Interestingly, rats surrounded by unhelpful bystanders weren't always dissuaded from helping. Many of them tried to help the restrained rat on the first day of the experiment. But the indifference of the other rats meant the helper didn't get any positive reinforcement for its work, and on subsequent days, the initially helpful rats did not attempt to provide aid again.
"It’s the indifference of these other rats that changes the experience for them," Mason says.
When rats were tested alone, the bystanders who had not helped at all before — and who were no longer drugged — offered aid.
But strangely, the rats who did help the restrained rat in a group, and were then tested alone, often stopped opening up the door. "They lost their audience," Mason says.
Bystander background — Ironically, the body of research underlying this study was inspired by a real-life example that turned out to be mostly untrue.
In 1964, newspapers originally reported that 38 neighbors watched as a woman named Kitty Genovese was murdered, over a 30-minute timespan. This report of a large group of bystanders turned out to be false, but shock elicited by reporting at the time motivated researchers to study how people behave when others are in trouble.
The bystander effect was first described in a 1968 paper. Importantly, the people in that 1968 experiment were hired by the researchers and told not to intervene, making them "confederates" — like the rats dosed with anti-anxiety medication.
While the narrative that prompted research was false, the bystander effect has been confirmed in a number of studies — although our understanding of it has become more nuanced over time. For years, the prevalent idea was that everyone experiences bystander apathy to a similar extent. Now, some scientists think bystander reactions are different because our brains process emergencies differently.
The big picture — These new findings could help to explain human behavior in a broader cultural context. Chilling videos of police brutality, including the murder of George Floyd, often include bystander officers neglecting to step in, while nearby civilians do attempt to help.
Police are "confederates by training," Mason explains. "They're taught not to intervene."
Conversely, the civilians who do try to help — as they did when George Floyd was killed — are untrained, like the unimpaired subjects of the rat experiment.
"Not only does this show something about the fundamental basis of an important part of our behavior," Mason says, "but it also tells you that this is going on all the time in our real lives."
Put together, analysis suggests that police violence is not a situation wrought by "bad apples," Mason says. Instead, it is a result of a complicated mix: The biologically-based bystander effect, and a police system that encourages confederate bystanders on top of that.

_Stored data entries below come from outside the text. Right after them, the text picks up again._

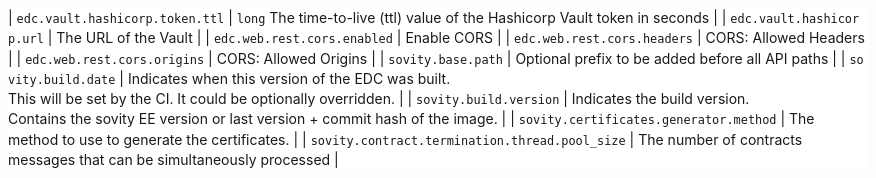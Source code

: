 | `edc.vault.hashicorp.token.ttl`                                | `long` The time-to-live (ttl) value of the Hashicorp Vault token in seconds                                                                                                                                                                                                                                                                                                                                                                                                                                                   |
| `edc.vault.hashicorp.url`                                      | The URL of the Vault                                                                                                                                                                                                                                                                                                                                                                                                                                                                                                          |
| `edc.web.rest.cors.enabled`                                    | Enable CORS                                                                                                                                                                                                                                                                                                                                                                                                                                                                                                                   |
| `edc.web.rest.cors.headers`                                    | CORS: Allowed Headers                                                                                                                                                                                                                                                                                                                                                                                                                                                                                                         |
| `edc.web.rest.cors.origins`                                    | CORS: Allowed Origins                                                                                                                                                                                                                                                                                                                                                                                                                                                                                                         |
| `sovity.base.path`                                             | Optional prefix to be added before all API paths                                                                                                                                                                                                                                                                                                                                                                                                                                                                              |
| `sovity.build.date`                                            | Indicates when this version of the EDC was built.<br>This will be set by the CI. It could be optionally overridden.                                                                                                                                                                                                                                                                                                                                                                                                           |
| `sovity.build.version`                                         | Indicates the build version.<br>Contains the sovity EE version or last version + commit hash of the image.                                                                                                                                                                                                                                                                                                                                                                                                                    |
| `sovity.certificates.generator.method`                         | The method to use to generate the certificates.                                                                                                                                                                                                                                                                                                                                                                                                                                                                               |
| `sovity.contract.termination.thread.pool_size`                 | The number of contracts messages that can be simultaneously processed                                                                                                                                                                                                                                                                                                                                                                                                                                                         |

“We have to toss out this bad apple explanation,” Mason says. "What we have is a systemic, institutionalized problem."
Abstract: To investigate whether the classic bystander effect is unique to humans, the effect of bystanders on rat helping was studied. In the presence of rats rendered incompetent to help through pharmacological treatment, rats were less likely to help due to a reduction in reinforcement rather than to a lack of initial interest. Only incompetent helpers of a strain familiar to the helper rat exerted a detrimental effect on helping; rats helped at near control levels in the presence of incompetent helpers from an unfamiliar strain. Duos and trios of potential helper rats helped at superadditive rates, demonstrating that rats act nonindependently with helping facilitated by the presence of competent-to-help bystanders. Furthermore, helping was facilitated in rats that had previously observed other rats’ helping and were then tested individually. In sum, the influence of bystanders on helping behavior in rats features characteristics that closely resemble those observed in humans.